- [PROMPT]
Would you please set down the lines of the data from the one containing "For 100 epochs" to the final line, exactly and only those?

▶

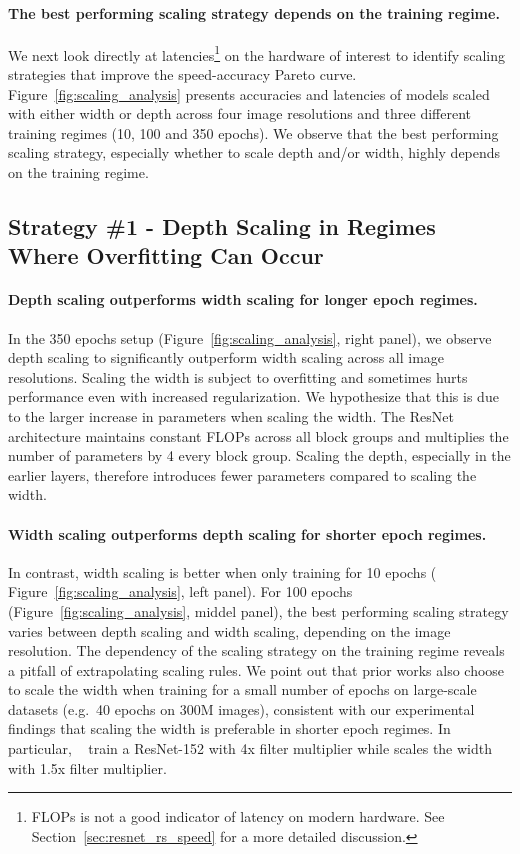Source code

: \documentclass{article}
\begin{document}
\paragraph{The best performing scaling strategy depends on the training regime.}
We next look directly at latencies\footnote{FLOPs is not a good indicator of latency on modern hardware. See Section~\ref{sec:resnet_rs_speed} for a more detailed discussion.} on the hardware of interest to identify scaling strategies that improve the speed-accuracy Pareto curve.
Figure~\ref{fig:scaling_analysis} presents accuracies and latencies of models scaled with either width or depth across four image resolutions and three different training regimes (10, 100 and 350 epochs).
We observe that the best performing scaling strategy, especially whether to scale depth and/or width, highly depends on the training regime.


\subsection{Strategy \#1 - Depth Scaling in Regimes Where Overfitting Can Occur}
\paragraph{Depth scaling outperforms width scaling for longer epoch regimes.} 
In the 350 epochs setup (Figure~\ref{fig:scaling_analysis}, right panel), we observe depth scaling to significantly outperform width scaling across all image resolutions.
Scaling the width is subject to overfitting and sometimes hurts performance even with increased regularization.
We hypothesize that this is due to the larger increase in parameters when scaling the width. 
The ResNet architecture maintains constant FLOPs across all block groups and multiplies the number of parameters by 4 every block group.
Scaling the depth, especially in the earlier layers, therefore introduces fewer parameters compared to scaling the width.

\paragraph{Width scaling outperforms depth scaling for shorter epoch regimes.} 
In contrast, width scaling is better when only training for 10 epochs ( Figure~\ref{fig:scaling_analysis}, left panel).
For 100 epochs (Figure~\ref{fig:scaling_analysis}, middel panel), the best performing scaling strategy varies between depth scaling and width scaling, depending on the image resolution.
The dependency of the scaling strategy on the training regime reveals a pitfall of extrapolating scaling rules.
We point out that prior works also choose to scale the width when training for a small number of epochs on large-scale datasets (e.g.\ 40 epochs on 300M images), consistent with our experimental findings that scaling the width is preferable in shorter epoch regimes.
In particular, ~\citet{kolesnikov2019big} train a ResNet-152 with 4x filter multiplier while \citet{brock2021highperformance} scales the width with 1.5x filter multiplier.
\end{document}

◀

- [ANSWER FOR THIS EXERCISE]
For 100 epochs (Figure~\ref{fig:scaling_analysis}, middel panel), the best performing scaling strategy varies between depth scaling and width scaling, depending on the image resolution.
The dependency of the scaling strategy on the training regime reveals a pitfall of extrapolating scaling rules.
We point out that prior works also choose to scale the width when training for a small number of epochs on large-scale datasets (e.g.\ 40 epochs on 300M images), consistent with our experimental findings that scaling the width is preferable in shorter epoch regimes.
In particular, ~\citet{kolesnikov2019big} train a ResNet-152 with 4x filter multiplier while \citet{brock2021highperformance} scales the width with 1.5x filter multiplier.
\end{document}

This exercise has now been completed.